- _WHAT IS NEEDED_
Return each line of the entries that holds the string "clientType".

- _Stored data_
= = = = = = =
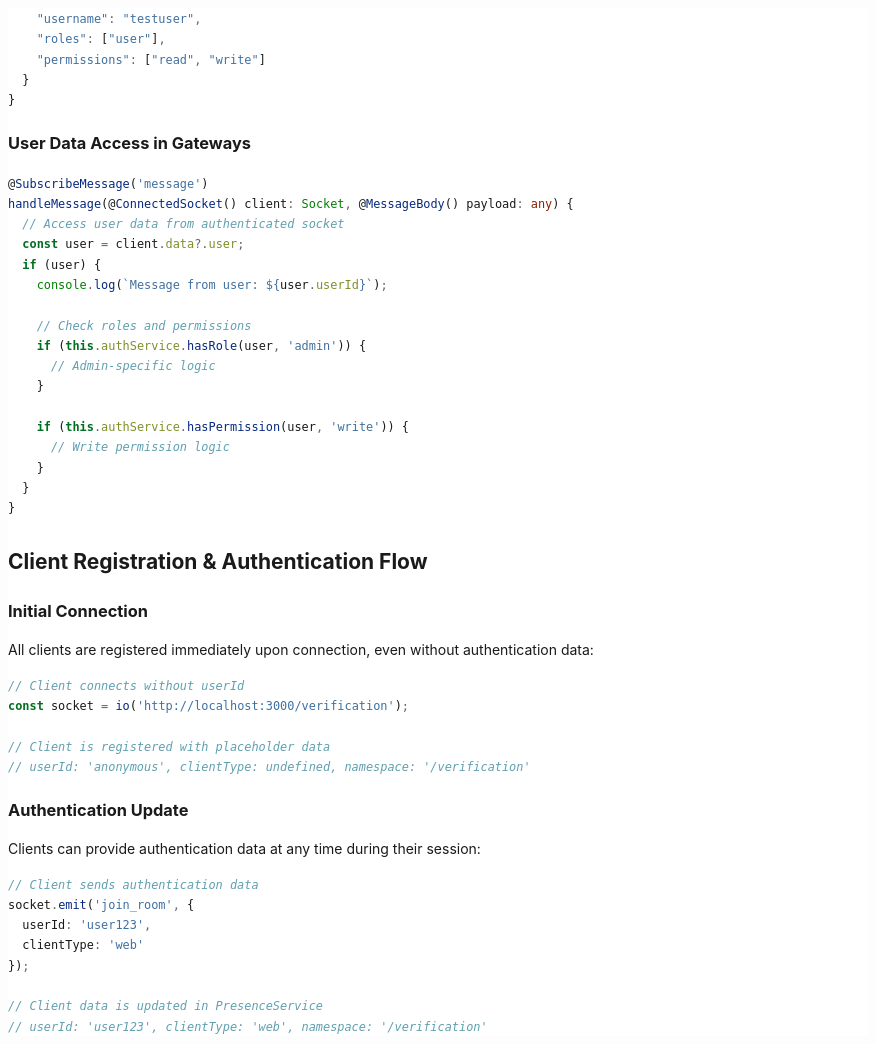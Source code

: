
 ```typescript
    "username": "testuser",
    "roles": ["user"],
    "permissions": ["read", "write"]
  }
}
```

### User Data Access in Gateways

```typescript
@SubscribeMessage('message')
handleMessage(@ConnectedSocket() client: Socket, @MessageBody() payload: any) {
  // Access user data from authenticated socket
  const user = client.data?.user;
  if (user) {
    console.log(`Message from user: ${user.userId}`);
    
    // Check roles and permissions
    if (this.authService.hasRole(user, 'admin')) {
      // Admin-specific logic
    }
    
    if (this.authService.hasPermission(user, 'write')) {
      // Write permission logic
    }
  }
}
```

## Client Registration & Authentication Flow

### Initial Connection

All clients are registered immediately upon connection, even without authentication data:

```typescript
// Client connects without userId
const socket = io('http://localhost:3000/verification');

// Client is registered with placeholder data
// userId: 'anonymous', clientType: undefined, namespace: '/verification'
```

### Authentication Update

Clients can provide authentication data at any time during their session:

```typescript
// Client sends authentication data
socket.emit('join_room', {
  userId: 'user123',
  clientType: 'web'
});

// Client data is updated in PresenceService
// userId: 'user123', clientType: 'web', namespace: '/verification'
```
= = = = = = =
- _RESULT_
// userId: 'anonymous', clientType: undefined, namespace: '/verification'
  clientType: 'web'
// userId: 'user123', clientType: 'web', namespace: '/verification'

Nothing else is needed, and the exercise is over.